With my chair’s hat off, I completely agree with Russ Housley: adding some
comments about the issue and recommendations for implementors to the
Security Considerations section seems to be a good solution here.


Вс, 11 апр. 2021 г. в 13:37, Hao, Feng <Feng.Hao=>gt;:

>    - I don't see any timing attack here. We are talking about a user that
>    chooses a password that is mapped to the identity (let's call such a
>    password *magic) *and is asked to choose a new one. Only non-magic
>    passwords are allowed. All the attacker learned is that the user
>    *initially* chose  a magic  password that was rejected and then chose
>    a regular non-magic password. It knows nothing about the user's accepted
>    password.
> Once the map-to-curve output falls into a small subgroup, it’s a
> non-recoverable failure mode as the password is inevitably disclosed to a
> passive attacker by the side-channel. Now the user has to choose a new
> password. This is the same as CPace (using the hash-to-curve draft). The
> new password is of course fine. But the scenario might re-cur when the user
> tries to change passwords.
>    - Of course, this is a purely fictional discussion since the
>    probability to have a magic password in a dictionary of 2^128 passwords (as
>    rich as an AES-128 random key) is 2^{-128}  (for curves of size 2^256).
> As I clarified before, I don’t claim this is a practical attack. So far
> this is mostly a thought experiment, which I hope can help better
> understand the PAKE system when you have the real hash-to-curve function
> included.
> What this though experiment shows is an idiosyncrasy in the system. It
> seems the small subgroup confinement issue hasn’t been considered in CPace
> and OPAQUE. This is understandable given that both protocols have been
> assuming hash-to-curve as an idealized function. Fortunately, for the curve
> settings considered in the hash-to-curve draft, the size of the small
> subgroups is so small that the practical effect is negligible. But the
> effect can be dramatically different when CPace and OPAQUE are implemented
> in a different group where the size of the small subgroup is not small,
> e.g., DSA, Schnoor.
> We know that both CPace and OPAQUE have been rigorously analysed to be
> provably secure in a strong universally composable model. That’s all good,
> but what exactly does this mean? The proof makes assumptions, which
> typically include certain hard math problems. What the above though
> experiment shows that for both protocols, the assumptions also include
> implementation choices, in particular, the size of the small subgroup must
> be small. This constrains the protocols to specific group settings, and not
> generally applicable to other group setting as one might have expected.

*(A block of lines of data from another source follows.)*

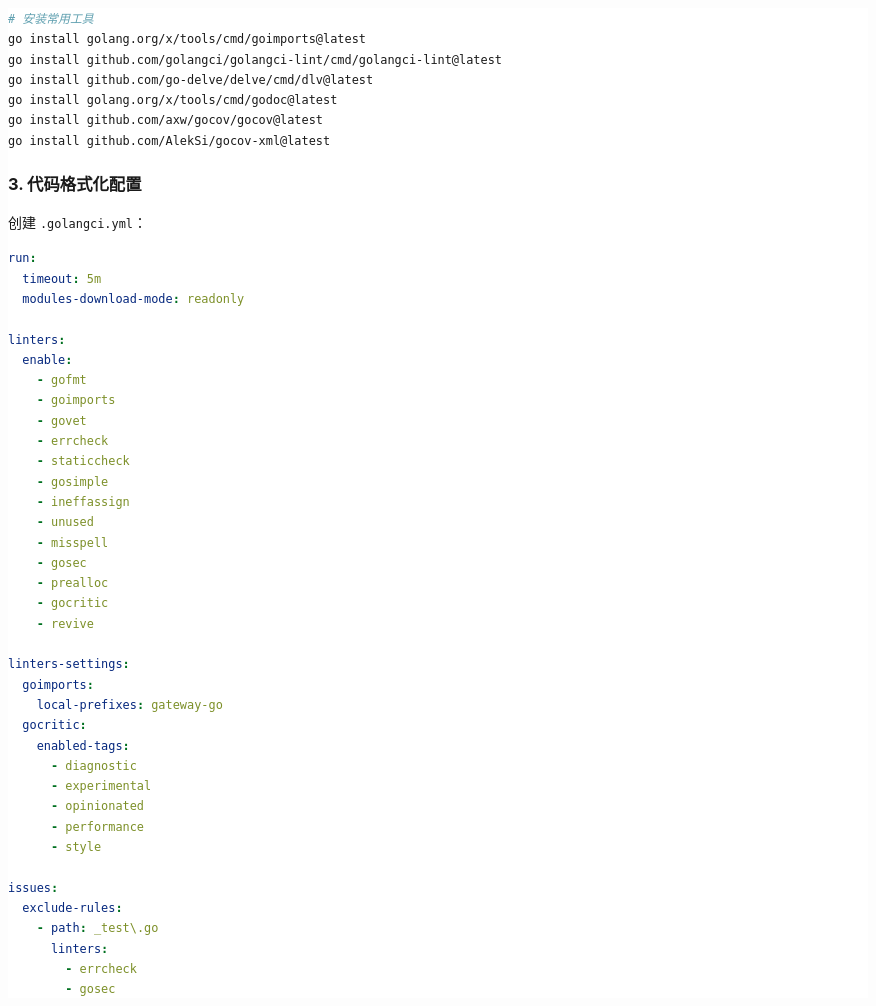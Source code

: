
 ```bash
# 安装常用工具
go install golang.org/x/tools/cmd/goimports@latest
go install github.com/golangci/golangci-lint/cmd/golangci-lint@latest
go install github.com/go-delve/delve/cmd/dlv@latest
go install golang.org/x/tools/cmd/godoc@latest
go install github.com/axw/gocov/gocov@latest
go install github.com/AlekSi/gocov-xml@latest
```

### 3. 代码格式化配置

创建 `.golangci.yml`：

```yaml
run:
  timeout: 5m
  modules-download-mode: readonly

linters:
  enable:
    - gofmt
    - goimports
    - govet
    - errcheck
    - staticcheck
    - gosimple
    - ineffassign
    - unused
    - misspell
    - gosec
    - prealloc
    - gocritic
    - revive

linters-settings:
  goimports:
    local-prefixes: gateway-go
  gocritic:
    enabled-tags:
      - diagnostic
      - experimental
      - opinionated
      - performance
      - style

issues:
  exclude-rules:
    - path: _test\.go
      linters:
        - errcheck
        - gosec
```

> The idiosyncrasy itself is not a problem (depending on how you view it).
> In the history of PAKE development, there are lots of examples that certain
> aspects of a PAKE system are idiosyncratic but can do negligible harm when
> you choose very specific implementation settings.

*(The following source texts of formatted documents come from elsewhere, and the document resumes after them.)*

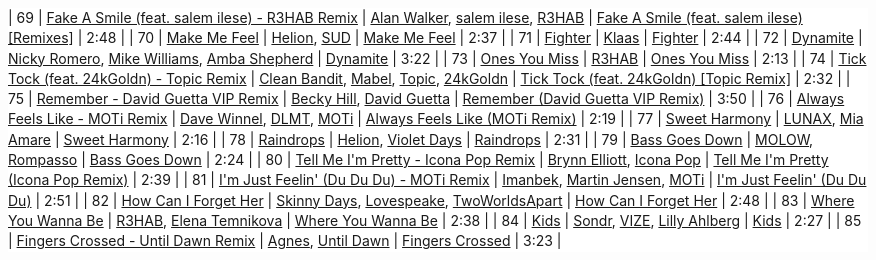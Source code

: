 | 69 | [Fake A Smile \(feat\. salem ilese\) \- R3HAB Remix](https://open.spotify.com/track/1dMsLbHAMiWPzUUbLrXAwF) | [Alan Walker](https://open.spotify.com/artist/7vk5e3vY1uw9plTHJAMwjN), [salem ilese](https://open.spotify.com/artist/3QJUFtGBGL05vo0kCJZsmT), [R3HAB](https://open.spotify.com/artist/6cEuCEZu7PAE9ZSzLLc2oQ) | [Fake A Smile \(feat\. salem ilese\) \[Remixes\]](https://open.spotify.com/album/2fqN9pZSHYwf1PaaEgPeyO) | 2:48 |
| 70 | [Make Me Feel](https://open.spotify.com/track/7oOSflhUH2MonnByd9FGz3) | [Helion](https://open.spotify.com/artist/05GSra7vTwr8o54Brzp2nA), [SUD](https://open.spotify.com/artist/7ecUintnJKHsDyZT1qOPYZ) | [Make Me Feel](https://open.spotify.com/album/2WJhni8qoBSXGi717evnbg) | 2:37 |
| 71 | [Fighter](https://open.spotify.com/track/4rBjP3PrWdWEdFdTt33H9X) | [Klaas](https://open.spotify.com/artist/25sJFKMqDENdsTF7zRXoif) | [Fighter](https://open.spotify.com/album/2XjDpISRYzFI7okmx0YZPS) | 2:44 |
| 72 | [Dynamite](https://open.spotify.com/track/2KtOOW1DN1D0AJTkJmfq3M) | [Nicky Romero](https://open.spotify.com/artist/5ChF3i92IPZHduM7jN3dpg), [Mike Williams](https://open.spotify.com/artist/3IpvVrP3VLhruTmnququq7), [Amba Shepherd](https://open.spotify.com/artist/4RTCIP5yp2tL1AtBCq7ukj) | [Dynamite](https://open.spotify.com/album/1qxD0ls8NVOJrdHRrmInrR) | 3:22 |
| 73 | [Ones You Miss](https://open.spotify.com/track/2KzcmgRWwh7LsFskO706sS) | [R3HAB](https://open.spotify.com/artist/6cEuCEZu7PAE9ZSzLLc2oQ) | [Ones You Miss](https://open.spotify.com/album/2CXzUowHtyuE6bDvnO47jB) | 2:13 |
| 74 | [Tick Tock \(feat\. 24kGoldn\) \- Topic Remix](https://open.spotify.com/track/7rOkOLolHVsZP6GQ6UPo0e) | [Clean Bandit](https://open.spotify.com/artist/6MDME20pz9RveH9rEXvrOM), [Mabel](https://open.spotify.com/artist/1MIVXf74SZHmTIp4V4paH4), [Topic](https://open.spotify.com/artist/0u6GtibW46tFX7koQ6uNJZ), [24kGoldn](https://open.spotify.com/artist/6fWVd57NKTalqvmjRd2t8Z) | [Tick Tock \(feat\. 24kGoldn\) \[Topic Remix\]](https://open.spotify.com/album/4ymy3CNtwCS2eCKMa4G88C) | 2:32 |
| 75 | [Remember \- David Guetta VIP Remix](https://open.spotify.com/track/4TqTBou6np9peCdHAK9cp7) | [Becky Hill](https://open.spotify.com/artist/4EPJlUEBy49EX1wuFOvtjK), [David Guetta](https://open.spotify.com/artist/1Cs0zKBU1kc0i8ypK3B9ai) | [Remember \(David Guetta VIP Remix\)](https://open.spotify.com/album/09GSQXZys0phYiMdqc2Yh8) | 3:50 |
| 76 | [Always Feels Like \- MOTi Remix](https://open.spotify.com/track/60EfJrwzNKarb9RtHiwJHq) | [Dave Winnel](https://open.spotify.com/artist/1K80Wcuuo13i28cVd68mxm), [DLMT](https://open.spotify.com/artist/5rG00A9pRANrMDzVI3DrmF), [MOTi](https://open.spotify.com/artist/1vo8zHmO1KzkuU9Xxh6J7W) | [Always Feels Like \(MOTi Remix\)](https://open.spotify.com/album/1rNT0ro2pjgC2UYiWtIWLa) | 2:19 |
| 77 | [Sweet Harmony](https://open.spotify.com/track/6kZBa2wVfTaGAdoLa3dVAP) | [LUNAX](https://open.spotify.com/artist/7CLsFRcEkn0Amc9VlVOFwR), [Mia Amare](https://open.spotify.com/artist/4nBaPBBgqOTBzeBy9kpCCr) | [Sweet Harmony](https://open.spotify.com/album/3e8s6snmelYIyW36UjyKfK) | 2:16 |
| 78 | [Raindrops](https://open.spotify.com/track/14DkH5iDM1ZaA3hMfJeRuM) | [Helion](https://open.spotify.com/artist/05GSra7vTwr8o54Brzp2nA), [Violet Days](https://open.spotify.com/artist/4uNv6RD2YXwoaKgHfJZkkL) | [Raindrops](https://open.spotify.com/album/0sOqBTPwD7ev0X9k0RLqyf) | 2:31 |
| 79 | [Bass Goes Down](https://open.spotify.com/track/1Y6H3XEqOSTrqKFissnVGd) | [MOLOW](https://open.spotify.com/artist/3X2bWmlO8Oq7dIeEgAbTAB), [Rompasso](https://open.spotify.com/artist/7dJzxVffEZI5MuHOJiQB5A) | [Bass Goes Down](https://open.spotify.com/album/5HQkMx3unrkhwyB3qJvG1p) | 2:24 |
| 80 | [Tell Me I'm Pretty \- Icona Pop Remix](https://open.spotify.com/track/1mvIcYU3FXLiXIHyX0QqP5) | [Brynn Elliott](https://open.spotify.com/artist/43AN9FNovCCWxPX4talyzz), [Icona Pop](https://open.spotify.com/artist/1VBflYyxBhnDc9uVib98rw) | [Tell Me I'm Pretty \(Icona Pop Remix\)](https://open.spotify.com/album/79eKu1DKlIwvr2HPakP3tI) | 2:39 |
| 81 | [I'm Just Feelin' \(Du Du Du\) \- MOTi Remix](https://open.spotify.com/track/2Pgm12sMZieZZHw7G3MU9H) | [Imanbek](https://open.spotify.com/artist/5rGrDvrLOV2VV8SCFVGWlj), [Martin Jensen](https://open.spotify.com/artist/4ehtJnVumNf6xzSCDk8aLB), [MOTi](https://open.spotify.com/artist/1vo8zHmO1KzkuU9Xxh6J7W) | [I'm Just Feelin' \(Du Du Du\)](https://open.spotify.com/album/2BHIfUecDNOWvsfZODiIJr) | 2:51 |
| 82 | [How Can I Forget Her](https://open.spotify.com/track/4IfArE62kl6LifwebDZkCe) | [Skinny Days](https://open.spotify.com/artist/4Q8IIlsZsXY1BgPzaz4DYq), [Lovespeake](https://open.spotify.com/artist/0svmVqwlzmbBfwofH6uGbk), [TwoWorldsApart](https://open.spotify.com/artist/29CTrnvjIYocNxv66Umt5B) | [How Can I Forget Her](https://open.spotify.com/album/5aQRDDXZIkYpKkkBQPwwSQ) | 2:48 |
| 83 | [Where You Wanna Be](https://open.spotify.com/track/5xgWCe9Yqdx14PB8Je8SqC) | [R3HAB](https://open.spotify.com/artist/6cEuCEZu7PAE9ZSzLLc2oQ), [Elena Temnikova](https://open.spotify.com/artist/6lPJV4RlngIEnb6OzcwMDL) | [Where You Wanna Be](https://open.spotify.com/album/4bsRILidSiFs9ydIqz8XQB) | 2:38 |
| 84 | [Kids](https://open.spotify.com/track/10A0QRPnDy605pBZ5Lw3pL) | [Sondr](https://open.spotify.com/artist/4hbnUamwrCHpv4wQTwvCIc), [VIZE](https://open.spotify.com/artist/09agIJMxCD2k87ys9Al0f0), [Lilly Ahlberg](https://open.spotify.com/artist/2s8bgT1CE6KOA0a2omeCDk) | [Kids](https://open.spotify.com/album/3BkE4Ws2kwc5RPL9qoDQPI) | 2:27 |
| 85 | [Fingers Crossed \- Until Dawn Remix](https://open.spotify.com/track/0wF0hlNRpDDonJsYfZT9sI) | [Agnes](https://open.spotify.com/artist/6SsTlCsuCYleNza6xGwynu), [Until Dawn](https://open.spotify.com/artist/49hK2KdkC23KHY83DwIfS2) | [Fingers Crossed](https://open.spotify.com/album/7tHNPG8gM6Hg1rqrZh8JIU) | 3:23 |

> As an example, in 1996, Jaspan described an idiosyncrasy in DH-EKE [1].
> The possibility that the password-encrypted item may be decrypted to a
> value > p gives an oracle for a passive attacker to exclude certain
> passwords. Of course, one can argue we can mitigate the effect of this
> issue by carefully choosing the group parameters: namely, choosing a safe
> prime that is as close to the power of 2 as possible. Thus you can mitigate
> the effect of the leakage as low as you want, say below <2^{-128}. The
> theoretical leakage is still there, but the practical effect is negligible.
> This is fine, but it does mean one has to very carefully choose which
> specific group setting to implement the protocol, and the same protocol can
> be trivially insecure in other groups.
> SRP is another example. In 2010, I analyzed SRP-6. I didn’t find practical
> attacks, but found an idiosyncrasy in the system [2]. The mixing up of
> operations in different groups including small sub-groups gives a
> possibility that an online attacker may guess more than one password. This
> is not any practical attack and the effect on the practical security of
> SRP-6 is negligible. However, this idiosyncrasy shows that it’s simply
> impossible to prove the online dictionary attack resistance for SRP-6
> (namely, limiting to one guess per execution). Indeed, no one has proved
> that property for SRP-6.
> There are other examples, but I won’t go on here.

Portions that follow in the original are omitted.